Extracted data Start Marker

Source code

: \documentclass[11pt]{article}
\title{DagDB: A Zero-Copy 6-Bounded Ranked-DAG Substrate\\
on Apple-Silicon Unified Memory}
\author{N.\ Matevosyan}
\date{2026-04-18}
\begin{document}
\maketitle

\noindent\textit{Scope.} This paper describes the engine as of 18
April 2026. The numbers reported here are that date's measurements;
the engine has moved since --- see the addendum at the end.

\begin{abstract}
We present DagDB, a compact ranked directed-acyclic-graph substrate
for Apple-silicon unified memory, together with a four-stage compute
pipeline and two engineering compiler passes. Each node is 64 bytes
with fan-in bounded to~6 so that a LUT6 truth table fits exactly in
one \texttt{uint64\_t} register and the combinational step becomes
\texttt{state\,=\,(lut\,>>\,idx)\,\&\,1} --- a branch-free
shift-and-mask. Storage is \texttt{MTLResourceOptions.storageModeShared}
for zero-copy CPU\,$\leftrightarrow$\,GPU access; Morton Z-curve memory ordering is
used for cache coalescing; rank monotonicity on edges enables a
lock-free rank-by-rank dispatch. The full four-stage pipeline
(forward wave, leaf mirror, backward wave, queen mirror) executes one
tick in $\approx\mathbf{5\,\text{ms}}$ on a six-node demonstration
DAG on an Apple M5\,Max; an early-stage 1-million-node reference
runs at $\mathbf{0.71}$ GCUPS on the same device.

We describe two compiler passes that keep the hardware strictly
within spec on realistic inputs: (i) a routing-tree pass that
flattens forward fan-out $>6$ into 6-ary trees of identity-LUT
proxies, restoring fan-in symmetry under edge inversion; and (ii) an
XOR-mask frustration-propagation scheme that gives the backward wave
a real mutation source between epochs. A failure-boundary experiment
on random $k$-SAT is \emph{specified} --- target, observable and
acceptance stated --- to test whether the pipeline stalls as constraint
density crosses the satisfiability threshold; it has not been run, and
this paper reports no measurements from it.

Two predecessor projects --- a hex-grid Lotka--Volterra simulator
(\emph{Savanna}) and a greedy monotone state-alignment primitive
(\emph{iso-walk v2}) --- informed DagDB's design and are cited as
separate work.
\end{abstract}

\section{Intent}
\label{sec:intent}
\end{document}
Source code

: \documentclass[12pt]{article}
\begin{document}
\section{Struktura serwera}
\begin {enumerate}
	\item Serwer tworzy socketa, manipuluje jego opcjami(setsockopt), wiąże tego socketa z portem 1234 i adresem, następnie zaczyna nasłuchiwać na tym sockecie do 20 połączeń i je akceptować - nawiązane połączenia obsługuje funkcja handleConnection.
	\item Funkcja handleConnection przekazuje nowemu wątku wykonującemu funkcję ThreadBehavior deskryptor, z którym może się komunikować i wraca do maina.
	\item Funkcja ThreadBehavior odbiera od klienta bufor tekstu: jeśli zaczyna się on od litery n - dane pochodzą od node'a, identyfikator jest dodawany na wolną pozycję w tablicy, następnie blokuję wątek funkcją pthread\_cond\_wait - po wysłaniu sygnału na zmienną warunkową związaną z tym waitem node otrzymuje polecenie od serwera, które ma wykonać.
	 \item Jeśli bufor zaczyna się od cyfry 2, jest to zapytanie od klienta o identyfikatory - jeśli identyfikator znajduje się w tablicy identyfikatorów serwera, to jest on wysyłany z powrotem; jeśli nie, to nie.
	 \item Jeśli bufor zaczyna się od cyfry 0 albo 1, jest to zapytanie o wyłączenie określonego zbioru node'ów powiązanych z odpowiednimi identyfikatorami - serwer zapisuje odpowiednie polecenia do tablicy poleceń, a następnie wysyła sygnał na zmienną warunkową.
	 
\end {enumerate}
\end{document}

Extracted data End Marker

When you answer, set down the entries above precisely as they read.

Source code

: \documentclass[11pt]{article}
\title{DagDB: A Zero-Copy 6-Bounded Ranked-DAG Substrate\\
on Apple-Silicon Unified Memory}
\author{N.\ Matevosyan}
\date{2026-04-18}
\begin{document}
\maketitle

\noindent\textit{Scope.} This paper describes the engine as of 18
April 2026. The numbers reported here are that date's measurements;
the engine has moved since --- see the addendum at the end.

\begin{abstract}
We present DagDB, a compact ranked directed-acyclic-graph substrate
for Apple-silicon unified memory, together with a four-stage compute
pipeline and two engineering compiler passes. Each node is 64 bytes
with fan-in bounded to~6 so that a LUT6 truth table fits exactly in
one \texttt{uint64\_t} register and the combinational step becomes
\texttt{state\,=\,(lut\,>>\,idx)\,\&\,1} --- a branch-free
shift-and-mask. Storage is \texttt{MTLResourceOptions.storageModeShared}
for zero-copy CPU\,$\leftrightarrow$\,GPU access; Morton Z-curve memory ordering is
used for cache coalescing; rank monotonicity on edges enables a
lock-free rank-by-rank dispatch. The full four-stage pipeline
(forward wave, leaf mirror, backward wave, queen mirror) executes one
tick in $\approx\mathbf{5\,\text{ms}}$ on a six-node demonstration
DAG on an Apple M5\,Max; an early-stage 1-million-node reference
runs at $\mathbf{0.71}$ GCUPS on the same device.

We describe two compiler passes that keep the hardware strictly
within spec on realistic inputs: (i) a routing-tree pass that
flattens forward fan-out $>6$ into 6-ary trees of identity-LUT
proxies, restoring fan-in symmetry under edge inversion; and (ii) an
XOR-mask frustration-propagation scheme that gives the backward wave
a real mutation source between epochs. A failure-boundary experiment
on random $k$-SAT is \emph{specified} --- target, observable and
acceptance stated --- to test whether the pipeline stalls as constraint
density crosses the satisfiability threshold; it has not been run, and
this paper reports no measurements from it.

Two predecessor projects --- a hex-grid Lotka--Volterra simulator
(\emph{Savanna}) and a greedy monotone state-alignment primitive
(\emph{iso-walk v2}) --- informed DagDB's design and are cited as
separate work.
\end{abstract}

\section{Intent}
\label{sec:intent}
\end{document}
Source code

: \documentclass[12pt]{article}
\begin{document}
\section{Struktura serwera}
\begin {enumerate}
	\item Serwer tworzy socketa, manipuluje jego opcjami(setsockopt), wiąże tego socketa z portem 1234 i adresem, następnie zaczyna nasłuchiwać na tym sockecie do 20 połączeń i je akceptować - nawiązane połączenia obsługuje funkcja handleConnection.
	\item Funkcja handleConnection przekazuje nowemu wątku wykonującemu funkcję ThreadBehavior deskryptor, z którym może się komunikować i wraca do maina.
	\item Funkcja ThreadBehavior odbiera od klienta bufor tekstu: jeśli zaczyna się on od litery n - dane pochodzą od node'a, identyfikator jest dodawany na wolną pozycję w tablicy, następnie blokuję wątek funkcją pthread\_cond\_wait - po wysłaniu sygnału na zmienną warunkową związaną z tym waitem node otrzymuje polecenie od serwera, które ma wykonać.
	 \item Jeśli bufor zaczyna się od cyfry 2, jest to zapytanie od klienta o identyfikatory - jeśli identyfikator znajduje się w tablicy identyfikatorów serwera, to jest on wysyłany z powrotem; jeśli nie, to nie.
	 \item Jeśli bufor zaczyna się od cyfry 0 albo 1, jest to zapytanie o wyłączenie określonego zbioru node'ów powiązanych z odpowiednimi identyfikatorami - serwer zapisuje odpowiednie polecenia do tablicy poleceń, a następnie wysyła sygnał na zmienną warunkową.
	 
\end {enumerate}
\end{document}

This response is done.